Wednesday, June 12, 2013

Choosing Which Instrument(s) To Play

I'm not sure how I knew that the tenor banjo was going to be the instrument for me.  Having never played any music or any instruments prior to getting a tenor banjo, I didn't know about its advantages or disadvantages, didn't really know how it compared to other instruments, and didn't yet know that Irish trad and oldtime would be the type of music that I would play on it.  It may have been when I figured out that GDAE tuned tenor banjo would be like playing a mandolin but with a banjo sound, that I decided to give it a shot.
London based Irish tenor banjo
player Mick O'connor
Tenor banjo remains my primary instrument, but I have since gotten a tenor guitar and a mandolin.  It might seem like that's three distinct instruments, but really it's not because I tune all of them GDAE.  The mandolin, being one octave higher, happens to have a shorter scale, requiring some different finger placements, but is still basically played the same way.  Eventually I would like to branch out to some truly different instruments.
One of those different instruments is going to be a guitar.  In fact, I already have a Go-Guitar on order.  I'm hoping this will be the only guitar I need for a while.  I'm not getting it because I have a strong desire to play guitar, but it's such a common instrument that I feel like I should at least familiarize myself with chord shapes and anything else guitar-related that I might need to know.  Although I'm sure it'll be fun flatpicking some fiddle tunes.  

At the risk of stretching myself too thin, eventually I'd like to go beyond just stringed instruments.  When I think along these lines there are two different directions I see myself being pulled.  One is toward the tin whistle.  I can't say that I'm particularly attracted to the tin whistle's sound and playability, but I would be drawn to its portability.  It would be nice to be able to make music on such a small, compact instrument.  Traveling would be easier than trying to lug around a banjo.  
Tin Whistles
Another plus is that tin whistles aren't that expensive.  The only con I can think of is I wonder if my life-long breathing and sinus issues would be a hindrance toward playing this woodwind instrument?  Another instrument I'd put in the portable, inexpensive category is the harmonica, but I'd definitely choose a tin whistle over harmonica.
Two-Row Irish style button accordion
What really calls to me, however, is something in the accordion or concertina family.  At the moment, I'm extremely ignorant when it comes to these types of free-reed instruments, so I don't know whether it should be the piano accordion, the Irish button accordion or the Anglo concertina?  I just know that I like the sound of all three.

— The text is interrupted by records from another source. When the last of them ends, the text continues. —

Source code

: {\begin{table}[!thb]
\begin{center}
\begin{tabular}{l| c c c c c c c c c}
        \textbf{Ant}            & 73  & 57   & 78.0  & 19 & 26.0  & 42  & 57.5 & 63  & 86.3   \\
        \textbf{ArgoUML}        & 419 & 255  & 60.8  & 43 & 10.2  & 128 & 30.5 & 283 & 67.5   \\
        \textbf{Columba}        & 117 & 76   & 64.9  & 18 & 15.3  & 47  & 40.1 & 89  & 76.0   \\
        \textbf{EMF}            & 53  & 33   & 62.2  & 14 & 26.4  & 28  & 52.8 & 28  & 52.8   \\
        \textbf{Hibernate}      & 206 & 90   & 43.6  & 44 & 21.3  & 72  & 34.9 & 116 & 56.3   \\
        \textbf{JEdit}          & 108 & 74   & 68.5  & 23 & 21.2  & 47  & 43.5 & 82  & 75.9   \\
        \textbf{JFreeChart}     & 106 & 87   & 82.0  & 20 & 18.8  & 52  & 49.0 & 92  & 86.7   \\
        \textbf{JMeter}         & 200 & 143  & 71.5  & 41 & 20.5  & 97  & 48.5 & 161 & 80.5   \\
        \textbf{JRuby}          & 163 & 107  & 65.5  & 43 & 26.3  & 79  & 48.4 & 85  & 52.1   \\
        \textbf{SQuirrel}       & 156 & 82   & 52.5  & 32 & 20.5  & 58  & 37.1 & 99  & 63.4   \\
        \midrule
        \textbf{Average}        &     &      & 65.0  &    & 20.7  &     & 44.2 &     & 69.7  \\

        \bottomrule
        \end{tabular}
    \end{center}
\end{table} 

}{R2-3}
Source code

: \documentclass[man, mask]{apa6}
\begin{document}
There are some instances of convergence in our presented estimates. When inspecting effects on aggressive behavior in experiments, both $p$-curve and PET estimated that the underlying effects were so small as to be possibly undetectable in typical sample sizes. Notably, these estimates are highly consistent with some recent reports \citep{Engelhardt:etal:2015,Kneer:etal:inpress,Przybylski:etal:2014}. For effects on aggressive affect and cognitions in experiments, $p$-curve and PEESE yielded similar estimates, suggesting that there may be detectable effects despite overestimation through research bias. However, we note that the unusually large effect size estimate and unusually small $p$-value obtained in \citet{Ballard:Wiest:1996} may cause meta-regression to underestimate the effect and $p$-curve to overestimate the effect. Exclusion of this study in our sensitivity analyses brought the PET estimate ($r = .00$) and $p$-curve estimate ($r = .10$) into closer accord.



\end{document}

I can probably rule out the piano accordion.  I've never played piano, so it wouldn't have any advantage there.  It's also bigger than the button accordion and concertina, and not as common in one of the styles of music I like to play - Irish trad.  
Dan Gurney, accordion
The Irish button accordion is the one - you guessed it - used in Irish music. One possible influence for me could be Dan Gurney of The Yanks.  He is one of the leading young players of this instrument and I'm already a fan.  Going farther back, the County Tipperary Paddy O'Brien is another accordion player that I admire.   Paddy composed many tunes as well.  I have his tunebook with the notation.
Oldtime concertina player Bertram Levy
The Anglo concertina seems cool too though.  It's more compact than an accordion, fitting into what looks like a little hat box or bowling ball case.  Niall Vallely is an Irish concertina player whose playing I am fond of.  Another big pro for the concertina is the fact that Bertram Levy uses it in oldtime music.  His "The Bellow and The Bow" CD with Kirk Sutphin is one of my favorite oldtime recordings.

It's more by coincidence than anything else that the instruments mentioned above - tin whistle, concertina and accordion - all happen to be instruments used in Irish music.  If I chose one of these instruments, I would certainly want to also bring to life suitable Appalachian melodies.  I love oldtime fiddle tunes, but most, if not all, of the common oldtime instruments are stringed instruments, and outside of getting a guitar I don't want to pursue any more stringed instruments.
Augustus Pablo on melodica
Actually, another instrument I may have an interest in is the melodica, and that's mainly because one of my idols John Medeski plays one and the Jamaican musician Augustus Pablo played one.  A melodica may encourage exploration into other styles of music.  Once again though, having never played piano, I wouldn't have that experience to base it on, and my breathing/sinus problems may be a hindrance.

Speaking of piano, I've been thinking for a while that an electronic keyboard would be a good instrument for ear training and the study of music theory.  I don't see myself actually wanting to play a piano, but a little keyboard might be a good practice instrument, to help increase my overall understanding of music and intervals.

Yamaha keyboard
I guess there's no reason why I can't pursue each of these instruments over time.  One thing that just occurred to me is that, as a lefty, all of my stringed instruments are made to be lefty with the strings reversed from normal.  But the non-stringed instruments I mentioned here are neither righty nor lefty - you simply play them the way they are without the option or need(?) for reversal.  That might be interesting in an ambidextrous kind of way.  Tenor banjo will likely always be my main instrument, but this music bug is making me want to experiment with other "exotic" instruments.